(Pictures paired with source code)
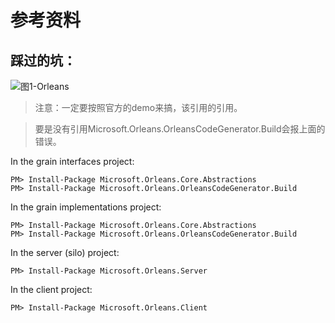 # 参考资料

## 踩过的坑：

![图1-Orleans](https://github.com/SmallChi/GPSPlatform/blob/master/doc/img/Orleans1.png)

> 注意：一定要按照官方的demo来搞，该引用的引用。

> 要是没有引用Microsoft.Orleans.OrleansCodeGenerator.Build会报上面的错误。

In the grain interfaces project:
```
PM> Install-Package Microsoft.Orleans.Core.Abstractions
PM> Install-Package Microsoft.Orleans.OrleansCodeGenerator.Build
```
In the grain implementations project:
```
PM> Install-Package Microsoft.Orleans.Core.Abstractions
PM> Install-Package Microsoft.Orleans.OrleansCodeGenerator.Build
```
In the server (silo) project:
```
PM> Install-Package Microsoft.Orleans.Server
```
In the client project:
```
PM> Install-Package Microsoft.Orleans.Client
```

What to work on ▸
Copy out every line from the data above in which the word "Orleans" occurs.

The answer ▸
![图1-Orleans](https://github.com/SmallChi/GPSPlatform/blob/master/doc/img/Orleans1.png)
> 要是没有引用Microsoft.Orleans.OrleansCodeGenerator.Build会报上面的错误。
PM> Install-Package Microsoft.Orleans.Core.Abstractions
PM> Install-Package Microsoft.Orleans.OrleansCodeGenerator.Build
PM> Install-Package Microsoft.Orleans.Core.Abstractions
PM> Install-Package Microsoft.Orleans.OrleansCodeGenerator.Build
PM> Install-Package Microsoft.Orleans.Server
PM> Install-Package Microsoft.Orleans.Client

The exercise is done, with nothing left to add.